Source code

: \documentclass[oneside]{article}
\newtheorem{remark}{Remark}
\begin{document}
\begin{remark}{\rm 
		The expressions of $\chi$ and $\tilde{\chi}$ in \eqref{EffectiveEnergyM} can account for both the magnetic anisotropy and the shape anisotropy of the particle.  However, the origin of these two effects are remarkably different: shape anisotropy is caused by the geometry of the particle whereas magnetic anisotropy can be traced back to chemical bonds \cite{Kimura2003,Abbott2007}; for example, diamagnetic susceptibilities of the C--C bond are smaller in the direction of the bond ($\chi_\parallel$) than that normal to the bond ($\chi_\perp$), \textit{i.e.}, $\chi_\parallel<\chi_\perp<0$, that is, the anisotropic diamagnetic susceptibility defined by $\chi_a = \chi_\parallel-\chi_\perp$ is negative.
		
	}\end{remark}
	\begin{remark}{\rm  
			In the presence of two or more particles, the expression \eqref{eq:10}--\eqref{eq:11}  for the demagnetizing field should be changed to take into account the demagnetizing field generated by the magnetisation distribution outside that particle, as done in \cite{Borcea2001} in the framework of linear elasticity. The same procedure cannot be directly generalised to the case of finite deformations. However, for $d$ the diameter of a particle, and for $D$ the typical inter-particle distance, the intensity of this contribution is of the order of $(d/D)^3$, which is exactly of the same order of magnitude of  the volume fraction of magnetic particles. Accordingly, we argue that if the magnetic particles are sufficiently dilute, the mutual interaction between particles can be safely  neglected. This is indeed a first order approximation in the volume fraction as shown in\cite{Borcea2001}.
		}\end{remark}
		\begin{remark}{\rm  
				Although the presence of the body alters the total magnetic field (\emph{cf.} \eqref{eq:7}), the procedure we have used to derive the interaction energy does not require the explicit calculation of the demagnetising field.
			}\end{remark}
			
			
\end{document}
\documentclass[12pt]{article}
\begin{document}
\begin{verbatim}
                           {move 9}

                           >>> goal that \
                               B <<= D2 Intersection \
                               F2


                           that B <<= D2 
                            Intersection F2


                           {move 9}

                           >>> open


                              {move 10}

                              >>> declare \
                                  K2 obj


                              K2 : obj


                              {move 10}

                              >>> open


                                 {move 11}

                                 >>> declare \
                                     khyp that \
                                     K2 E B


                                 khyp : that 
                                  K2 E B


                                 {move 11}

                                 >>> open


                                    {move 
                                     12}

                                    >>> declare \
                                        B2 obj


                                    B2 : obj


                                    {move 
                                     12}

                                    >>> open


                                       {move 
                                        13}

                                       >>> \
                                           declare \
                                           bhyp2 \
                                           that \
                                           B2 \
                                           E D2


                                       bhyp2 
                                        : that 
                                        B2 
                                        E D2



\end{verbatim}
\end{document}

DIRECTIONS.
Reproduce each entry above. Every word must match.

ANSWER SECTION.
Source code

: \documentclass[oneside]{article}
\newtheorem{remark}{Remark}
\begin{document}
\begin{remark}{\rm 
		The expressions of $\chi$ and $\tilde{\chi}$ in \eqref{EffectiveEnergyM} can account for both the magnetic anisotropy and the shape anisotropy of the particle.  However, the origin of these two effects are remarkably different: shape anisotropy is caused by the geometry of the particle whereas magnetic anisotropy can be traced back to chemical bonds \cite{Kimura2003,Abbott2007}; for example, diamagnetic susceptibilities of the C--C bond are smaller in the direction of the bond ($\chi_\parallel$) than that normal to the bond ($\chi_\perp$), \textit{i.e.}, $\chi_\parallel<\chi_\perp<0$, that is, the anisotropic diamagnetic susceptibility defined by $\chi_a = \chi_\parallel-\chi_\perp$ is negative.
		
	}\end{remark}
	\begin{remark}{\rm  
			In the presence of two or more particles, the expression \eqref{eq:10}--\eqref{eq:11}  for the demagnetizing field should be changed to take into account the demagnetizing field generated by the magnetisation distribution outside that particle, as done in \cite{Borcea2001} in the framework of linear elasticity. The same procedure cannot be directly generalised to the case of finite deformations. However, for $d$ the diameter of a particle, and for $D$ the typical inter-particle distance, the intensity of this contribution is of the order of $(d/D)^3$, which is exactly of the same order of magnitude of  the volume fraction of magnetic particles. Accordingly, we argue that if the magnetic particles are sufficiently dilute, the mutual interaction between particles can be safely  neglected. This is indeed a first order approximation in the volume fraction as shown in\cite{Borcea2001}.
		}\end{remark}
		\begin{remark}{\rm  
				Although the presence of the body alters the total magnetic field (\emph{cf.} \eqref{eq:7}), the procedure we have used to derive the interaction energy does not require the explicit calculation of the demagnetising field.
			}\end{remark}
			
			
\end{document}
\documentclass[12pt]{article}
\begin{document}
\begin{verbatim}
                           {move 9}

                           >>> goal that \
                               B <<= D2 Intersection \
                               F2


                           that B <<= D2 
                            Intersection F2


                           {move 9}

                           >>> open


                              {move 10}

                              >>> declare \
                                  K2 obj


                              K2 : obj


                              {move 10}

                              >>> open


                                 {move 11}

                                 >>> declare \
                                     khyp that \
                                     K2 E B


                                 khyp : that 
                                  K2 E B


                                 {move 11}

                                 >>> open


                                    {move 
                                     12}

                                    >>> declare \
                                        B2 obj


                                    B2 : obj


                                    {move 
                                     12}

                                    >>> open


                                       {move 
                                        13}

                                       >>> \
                                           declare \
                                           bhyp2 \
                                           that \
                                           B2 \
                                           E D2


                                       bhyp2 
                                        : that 
                                        B2 
                                        E D2



\end{verbatim}
\end{document}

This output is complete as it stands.